* _REQUIREMENT_
Reproduce, without alteration, every line of the data; exclude the images.

(Dataset records)
___
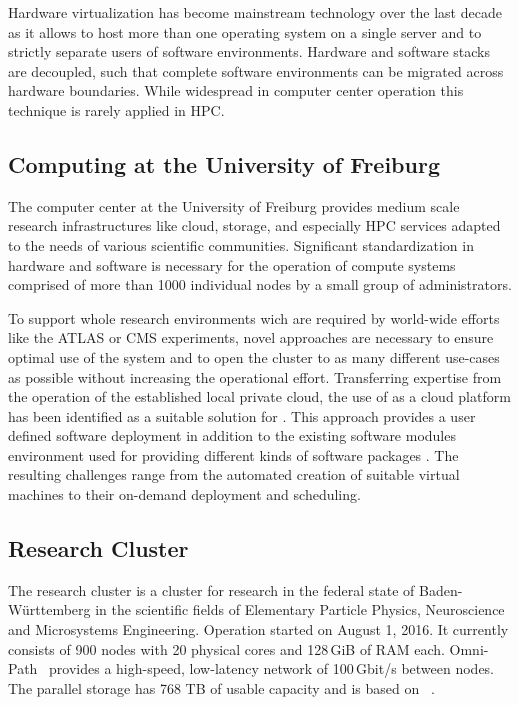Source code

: Hardware virtualization has become mainstream technology over the last decade as it allows
to host more than one operating system on a single server and to strictly
separate users of software environments.
Hardware and software stacks are decoupled, such that complete software
environments can be migrated across hardware boundaries.
While widespread in computer center
operation this technique is rarely applied in HPC.

\subsection{Computing at the University of Freiburg}

The computer center at the University of Freiburg provides
medium scale research
infrastructures like cloud, storage, and especially HPC services adapted to the
needs of various scientific communities. Significant standardization
in hardware and software is necessary for the operation of compute systems comprised of
more than 1000 individual nodes by a small group of administrators.

To support whole research environments wich are required by world-wide efforts like the
ATLAS or CMS experiments, novel approaches are necessary to ensure optimal use of the system
and to open the cluster to as many different use-cases as
possible without increasing the operational effort.
Transferring expertise from the operation of the established local
private cloud, %
the use of \Openstack as a cloud platform has been identified
as a
suitable solution for \NEMO. This approach provides a user defined software
deployment in addition to the existing software modules environment used for
providing different kinds of software packages \cite{online:modules}.
The resulting challenges range from the automated creation of suitable
virtual machines to their on-demand deployment and scheduling.

\subsection{Research Cluster \NEMO}

The research cluster \NEMO is a cluster for 
research in the federal state of Baden-W\"urttemberg in the scientific fields of Elementary Particle Physics, Neuroscience and
Microsystems Engineering. Operation started on  August 1, 2016.
It currently consists of 900 nodes with 20 physical cores and 128\,GiB of RAM each.
Omni-Path~\cite{Omnipath} provides a high-speed, low-latency network of 100\,Gbit/s between nodes.
The parallel storage has
768 TB of usable capacity and is based on \BeeGFS~\cite{BeeGFS}.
___
* _REPLY_
Source code

: Hardware virtualization has become mainstream technology over the last decade as it allows
to host more than one operating system on a single server and to strictly
separate users of software environments.
Hardware and software stacks are decoupled, such that complete software
environments can be migrated across hardware boundaries.
While widespread in computer center
operation this technique is rarely applied in HPC.

\subsection{Computing at the University of Freiburg}

The computer center at the University of Freiburg provides
medium scale research
infrastructures like cloud, storage, and especially HPC services adapted to the
needs of various scientific communities. Significant standardization
in hardware and software is necessary for the operation of compute systems comprised of
more than 1000 individual nodes by a small group of administrators.

To support whole research environments wich are required by world-wide efforts like the
ATLAS or CMS experiments, novel approaches are necessary to ensure optimal use of the system
and to open the cluster to as many different use-cases as
possible without increasing the operational effort.
Transferring expertise from the operation of the established local
private cloud, %
the use of \Openstack as a cloud platform has been identified
as a
suitable solution for \NEMO. This approach provides a user defined software
deployment in addition to the existing software modules environment used for
providing different kinds of software packages \cite{online:modules}.
The resulting challenges range from the automated creation of suitable
virtual machines to their on-demand deployment and scheduling.

\subsection{Research Cluster \NEMO}

The research cluster \NEMO is a cluster for 
research in the federal state of Baden-W\"urttemberg in the scientific fields of Elementary Particle Physics, Neuroscience and
Microsystems Engineering. Operation started on  August 1, 2016.
It currently consists of 900 nodes with 20 physical cores and 128\,GiB of RAM each.
Omni-Path~\cite{Omnipath} provides a high-speed, low-latency network of 100\,Gbit/s between nodes.
The parallel storage has
768 TB of usable capacity and is based on \BeeGFS~\cite{BeeGFS}.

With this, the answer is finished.